I’ve been fretting about memory this summer. How fragile it is. A snapped synapse, a broken connection, and it’s as if a shelf of books and photo albums has fallen away, leaving only a phantom sense of loss. Cultural memory is equally vulnerable. There is something so haunting in the notion of what survives. Wisps of endurance swirling through the tempest of history.
It’s mind boggling to imagine what has been lost, the sheer random nature of survival. Take classical Greek tragedy, which remains the bedrock of the repertoire (Medea has just opened at the National Theatre). But these plays revered as the keystones of western literature – the Oresteia, Oedipus Rex, Bacchae – have survived by happenstance, while others have vanished or left only odd lines. They were not even the tragedians’ best known, best loved works. In her survey of Greek Tragedy, Edith Hall notes that the mighty tragedians were famed for Niobe (Aeschylus), Tereus (Sophocles) or Telephus and Andromeda (Euripides), all lost. After all this time, turns out we value them for the wrong plays.

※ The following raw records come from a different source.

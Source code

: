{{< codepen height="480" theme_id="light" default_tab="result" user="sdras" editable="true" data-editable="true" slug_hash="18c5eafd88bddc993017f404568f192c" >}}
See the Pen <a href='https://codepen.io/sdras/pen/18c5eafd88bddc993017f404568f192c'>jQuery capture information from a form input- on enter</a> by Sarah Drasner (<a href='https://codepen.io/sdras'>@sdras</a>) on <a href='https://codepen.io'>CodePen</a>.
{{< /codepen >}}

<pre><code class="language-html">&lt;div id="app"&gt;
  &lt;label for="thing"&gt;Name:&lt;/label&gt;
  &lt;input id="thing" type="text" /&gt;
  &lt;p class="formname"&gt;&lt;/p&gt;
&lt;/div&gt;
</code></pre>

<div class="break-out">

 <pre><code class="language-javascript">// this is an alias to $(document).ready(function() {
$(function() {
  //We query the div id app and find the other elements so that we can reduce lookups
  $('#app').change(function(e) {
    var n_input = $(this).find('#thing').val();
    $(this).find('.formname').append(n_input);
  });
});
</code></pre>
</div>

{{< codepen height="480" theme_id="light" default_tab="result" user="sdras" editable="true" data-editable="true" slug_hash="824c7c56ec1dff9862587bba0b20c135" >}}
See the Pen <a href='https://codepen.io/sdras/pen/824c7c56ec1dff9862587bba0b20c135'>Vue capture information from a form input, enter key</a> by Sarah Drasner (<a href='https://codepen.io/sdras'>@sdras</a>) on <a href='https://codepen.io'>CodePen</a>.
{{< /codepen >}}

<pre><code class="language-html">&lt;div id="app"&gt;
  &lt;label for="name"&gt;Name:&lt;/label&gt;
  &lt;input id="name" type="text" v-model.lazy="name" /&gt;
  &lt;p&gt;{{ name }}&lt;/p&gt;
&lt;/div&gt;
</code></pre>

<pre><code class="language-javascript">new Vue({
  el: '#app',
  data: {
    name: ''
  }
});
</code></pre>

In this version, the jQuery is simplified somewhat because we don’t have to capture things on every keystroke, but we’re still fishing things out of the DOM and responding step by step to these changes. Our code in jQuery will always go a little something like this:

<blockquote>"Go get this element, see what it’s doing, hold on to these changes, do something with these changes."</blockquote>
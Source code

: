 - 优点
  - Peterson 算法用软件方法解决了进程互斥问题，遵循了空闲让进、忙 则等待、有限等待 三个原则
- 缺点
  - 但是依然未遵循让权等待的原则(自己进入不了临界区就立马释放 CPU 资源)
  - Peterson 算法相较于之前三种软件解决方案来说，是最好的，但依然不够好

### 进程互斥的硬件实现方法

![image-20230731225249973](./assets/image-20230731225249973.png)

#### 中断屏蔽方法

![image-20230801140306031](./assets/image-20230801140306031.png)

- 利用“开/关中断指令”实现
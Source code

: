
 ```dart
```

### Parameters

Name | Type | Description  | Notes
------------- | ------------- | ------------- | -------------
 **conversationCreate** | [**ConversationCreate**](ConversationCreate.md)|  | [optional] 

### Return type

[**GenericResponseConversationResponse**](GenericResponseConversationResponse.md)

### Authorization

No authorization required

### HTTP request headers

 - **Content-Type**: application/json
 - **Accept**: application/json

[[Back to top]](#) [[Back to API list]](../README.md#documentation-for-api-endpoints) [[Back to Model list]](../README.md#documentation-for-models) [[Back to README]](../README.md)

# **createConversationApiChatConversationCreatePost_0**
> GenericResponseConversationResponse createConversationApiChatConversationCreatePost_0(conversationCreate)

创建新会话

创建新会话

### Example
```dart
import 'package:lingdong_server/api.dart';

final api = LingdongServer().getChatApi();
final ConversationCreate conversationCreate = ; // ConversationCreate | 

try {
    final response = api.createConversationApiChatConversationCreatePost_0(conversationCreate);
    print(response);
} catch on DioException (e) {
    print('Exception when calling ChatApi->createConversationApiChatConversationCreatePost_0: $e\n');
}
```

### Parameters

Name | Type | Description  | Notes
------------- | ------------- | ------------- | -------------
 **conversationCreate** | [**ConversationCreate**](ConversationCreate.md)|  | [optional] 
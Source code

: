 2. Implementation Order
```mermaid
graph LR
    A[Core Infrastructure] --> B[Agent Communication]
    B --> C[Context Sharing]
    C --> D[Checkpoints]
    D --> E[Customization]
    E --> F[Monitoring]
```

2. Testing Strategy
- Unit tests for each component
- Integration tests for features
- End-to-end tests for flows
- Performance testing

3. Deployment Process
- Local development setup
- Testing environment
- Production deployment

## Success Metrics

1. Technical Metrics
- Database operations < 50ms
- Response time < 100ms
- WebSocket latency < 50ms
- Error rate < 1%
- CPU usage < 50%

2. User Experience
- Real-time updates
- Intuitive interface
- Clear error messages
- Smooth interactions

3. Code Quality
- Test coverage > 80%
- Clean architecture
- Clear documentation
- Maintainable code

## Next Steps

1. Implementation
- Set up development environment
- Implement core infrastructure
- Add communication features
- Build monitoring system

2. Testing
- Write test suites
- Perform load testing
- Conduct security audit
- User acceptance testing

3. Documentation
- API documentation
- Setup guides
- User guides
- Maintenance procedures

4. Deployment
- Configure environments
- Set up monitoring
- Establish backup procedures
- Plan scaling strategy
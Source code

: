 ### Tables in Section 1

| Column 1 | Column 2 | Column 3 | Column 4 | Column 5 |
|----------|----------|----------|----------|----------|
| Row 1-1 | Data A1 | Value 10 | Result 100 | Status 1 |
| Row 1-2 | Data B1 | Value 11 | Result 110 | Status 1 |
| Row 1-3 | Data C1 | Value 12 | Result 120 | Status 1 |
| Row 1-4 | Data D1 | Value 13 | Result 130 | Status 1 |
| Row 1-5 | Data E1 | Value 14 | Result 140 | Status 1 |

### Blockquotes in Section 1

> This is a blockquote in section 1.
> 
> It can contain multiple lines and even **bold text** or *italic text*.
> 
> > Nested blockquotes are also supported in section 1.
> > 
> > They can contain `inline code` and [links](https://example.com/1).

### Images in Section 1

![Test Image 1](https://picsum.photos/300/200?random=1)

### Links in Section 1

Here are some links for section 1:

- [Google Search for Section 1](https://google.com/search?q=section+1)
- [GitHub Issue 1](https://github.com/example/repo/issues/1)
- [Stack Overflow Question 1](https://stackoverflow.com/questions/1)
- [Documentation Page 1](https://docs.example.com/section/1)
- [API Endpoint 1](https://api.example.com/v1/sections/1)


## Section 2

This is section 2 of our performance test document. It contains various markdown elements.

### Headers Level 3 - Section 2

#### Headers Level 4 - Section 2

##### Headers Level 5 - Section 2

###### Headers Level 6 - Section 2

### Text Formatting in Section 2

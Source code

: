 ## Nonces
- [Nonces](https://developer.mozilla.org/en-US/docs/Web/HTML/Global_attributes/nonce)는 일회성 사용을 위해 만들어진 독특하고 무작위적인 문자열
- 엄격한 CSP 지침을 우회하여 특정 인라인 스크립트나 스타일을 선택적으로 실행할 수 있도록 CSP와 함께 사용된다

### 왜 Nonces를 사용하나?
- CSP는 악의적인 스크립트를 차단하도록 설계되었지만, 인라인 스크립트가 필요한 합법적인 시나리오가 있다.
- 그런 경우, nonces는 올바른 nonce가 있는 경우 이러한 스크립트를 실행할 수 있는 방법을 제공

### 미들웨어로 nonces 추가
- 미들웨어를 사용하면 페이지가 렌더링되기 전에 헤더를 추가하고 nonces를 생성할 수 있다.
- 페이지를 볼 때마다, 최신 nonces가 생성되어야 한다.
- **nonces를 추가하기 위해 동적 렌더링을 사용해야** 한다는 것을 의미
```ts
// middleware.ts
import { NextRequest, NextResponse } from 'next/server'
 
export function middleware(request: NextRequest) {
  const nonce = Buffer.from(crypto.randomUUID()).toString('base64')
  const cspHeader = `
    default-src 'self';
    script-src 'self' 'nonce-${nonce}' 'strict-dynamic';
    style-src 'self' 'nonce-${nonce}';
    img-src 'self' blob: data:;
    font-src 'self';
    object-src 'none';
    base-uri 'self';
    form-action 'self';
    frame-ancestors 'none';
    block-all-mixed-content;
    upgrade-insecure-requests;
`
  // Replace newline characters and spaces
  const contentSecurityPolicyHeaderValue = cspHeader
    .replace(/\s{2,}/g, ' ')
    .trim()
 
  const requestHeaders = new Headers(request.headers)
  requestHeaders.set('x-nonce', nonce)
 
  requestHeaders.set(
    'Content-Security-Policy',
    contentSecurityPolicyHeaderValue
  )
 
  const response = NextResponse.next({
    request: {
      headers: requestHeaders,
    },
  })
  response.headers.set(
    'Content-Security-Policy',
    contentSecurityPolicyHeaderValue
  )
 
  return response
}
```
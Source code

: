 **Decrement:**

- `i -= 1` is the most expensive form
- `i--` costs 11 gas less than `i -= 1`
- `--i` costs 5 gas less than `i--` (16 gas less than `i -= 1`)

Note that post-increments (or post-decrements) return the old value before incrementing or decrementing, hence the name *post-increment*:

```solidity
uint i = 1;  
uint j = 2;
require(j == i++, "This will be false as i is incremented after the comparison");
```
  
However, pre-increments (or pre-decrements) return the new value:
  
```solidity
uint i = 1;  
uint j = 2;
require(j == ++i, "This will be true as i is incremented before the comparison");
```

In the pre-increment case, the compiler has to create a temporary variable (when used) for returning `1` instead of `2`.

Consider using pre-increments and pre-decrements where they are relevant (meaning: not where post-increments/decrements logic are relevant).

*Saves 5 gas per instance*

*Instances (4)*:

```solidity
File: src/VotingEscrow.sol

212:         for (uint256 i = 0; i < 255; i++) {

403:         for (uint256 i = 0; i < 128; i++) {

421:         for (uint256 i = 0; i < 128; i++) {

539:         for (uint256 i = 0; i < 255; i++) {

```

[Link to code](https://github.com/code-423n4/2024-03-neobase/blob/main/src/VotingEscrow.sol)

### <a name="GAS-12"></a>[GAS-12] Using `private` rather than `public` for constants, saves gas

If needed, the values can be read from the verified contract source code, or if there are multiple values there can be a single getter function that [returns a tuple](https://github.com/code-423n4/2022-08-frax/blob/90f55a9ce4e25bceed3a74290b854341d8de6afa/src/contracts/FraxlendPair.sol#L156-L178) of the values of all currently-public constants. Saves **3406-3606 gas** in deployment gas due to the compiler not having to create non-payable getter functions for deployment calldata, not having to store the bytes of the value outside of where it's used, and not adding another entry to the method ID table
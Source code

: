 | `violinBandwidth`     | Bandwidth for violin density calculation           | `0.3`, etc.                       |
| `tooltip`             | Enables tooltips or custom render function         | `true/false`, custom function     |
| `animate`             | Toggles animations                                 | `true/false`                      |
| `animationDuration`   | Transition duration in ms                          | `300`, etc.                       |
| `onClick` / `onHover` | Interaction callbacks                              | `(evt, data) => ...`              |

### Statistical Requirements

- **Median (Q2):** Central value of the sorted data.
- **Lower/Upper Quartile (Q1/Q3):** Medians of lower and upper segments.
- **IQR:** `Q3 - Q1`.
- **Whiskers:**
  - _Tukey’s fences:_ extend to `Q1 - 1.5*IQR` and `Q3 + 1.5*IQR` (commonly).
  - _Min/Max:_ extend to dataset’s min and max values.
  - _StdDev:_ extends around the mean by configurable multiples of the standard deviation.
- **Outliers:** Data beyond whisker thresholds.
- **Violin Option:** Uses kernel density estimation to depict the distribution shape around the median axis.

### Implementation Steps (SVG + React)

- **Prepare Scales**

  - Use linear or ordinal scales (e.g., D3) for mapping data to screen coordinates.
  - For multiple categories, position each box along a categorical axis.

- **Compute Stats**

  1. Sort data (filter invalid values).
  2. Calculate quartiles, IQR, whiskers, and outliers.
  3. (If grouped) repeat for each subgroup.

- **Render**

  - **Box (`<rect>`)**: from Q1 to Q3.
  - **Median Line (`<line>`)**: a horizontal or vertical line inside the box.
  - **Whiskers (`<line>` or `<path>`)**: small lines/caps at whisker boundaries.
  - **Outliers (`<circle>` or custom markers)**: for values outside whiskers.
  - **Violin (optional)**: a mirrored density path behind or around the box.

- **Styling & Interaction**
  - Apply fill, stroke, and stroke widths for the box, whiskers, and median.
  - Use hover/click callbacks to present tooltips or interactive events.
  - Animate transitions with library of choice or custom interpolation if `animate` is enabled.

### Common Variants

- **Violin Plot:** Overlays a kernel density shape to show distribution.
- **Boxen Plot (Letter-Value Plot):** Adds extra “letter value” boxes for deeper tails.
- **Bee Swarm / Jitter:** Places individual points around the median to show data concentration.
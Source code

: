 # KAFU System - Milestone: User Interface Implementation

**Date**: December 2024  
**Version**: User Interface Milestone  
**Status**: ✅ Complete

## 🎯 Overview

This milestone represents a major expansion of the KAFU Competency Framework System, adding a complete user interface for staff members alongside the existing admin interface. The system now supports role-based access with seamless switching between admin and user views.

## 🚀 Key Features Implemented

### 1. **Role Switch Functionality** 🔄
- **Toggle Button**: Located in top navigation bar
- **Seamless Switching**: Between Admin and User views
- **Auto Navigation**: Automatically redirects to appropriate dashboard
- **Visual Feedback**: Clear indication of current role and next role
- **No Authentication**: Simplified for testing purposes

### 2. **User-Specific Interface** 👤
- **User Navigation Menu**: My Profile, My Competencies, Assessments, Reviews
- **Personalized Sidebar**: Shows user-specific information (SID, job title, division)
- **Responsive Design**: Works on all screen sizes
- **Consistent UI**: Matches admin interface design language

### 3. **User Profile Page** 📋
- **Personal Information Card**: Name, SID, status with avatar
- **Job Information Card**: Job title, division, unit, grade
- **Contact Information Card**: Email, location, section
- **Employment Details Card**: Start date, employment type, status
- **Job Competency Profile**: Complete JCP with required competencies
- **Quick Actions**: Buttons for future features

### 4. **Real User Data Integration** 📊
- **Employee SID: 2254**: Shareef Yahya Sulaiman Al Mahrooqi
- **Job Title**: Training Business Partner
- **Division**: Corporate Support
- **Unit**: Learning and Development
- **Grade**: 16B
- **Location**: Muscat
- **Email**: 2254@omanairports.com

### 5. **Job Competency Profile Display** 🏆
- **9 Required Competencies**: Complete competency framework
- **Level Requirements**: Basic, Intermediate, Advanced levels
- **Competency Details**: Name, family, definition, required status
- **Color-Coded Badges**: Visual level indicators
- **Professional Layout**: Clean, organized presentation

Who knows what else has been lost? And is the real question not what survives, but what succeeding generations make of it? Hall describes the fragments of antique tragedy as ‘a tiny textual window on a multimedial ancient event; a few words hacked out of both their performance environment and their literary context to speak – sometimes eloquently – across the centuries.’ They resonate even in their trauma.
As several fine writers have observed, London’s most discussed plays in recent weeks have concerned the way stories survive, and what we need from them. Idomeneus by Roland Schimmelpfennig plays like notes towards a lost Greek tragedy, assembled from splinters scudding through the collective memory. Classical myth marinates in a bucket of poor life choices: Idomeneus secured his safe return from Troy by vowing to sacrifice the first creature he encountered on shore. Cue a welcome from his son. Schimmelpfennig makes a canny choice of story; although woven into the fallout from Troy, the ethical murk of competing loyalties, there’s no extant tragedy on the theme. Mozart’s solemn opera is the most lasting treatment.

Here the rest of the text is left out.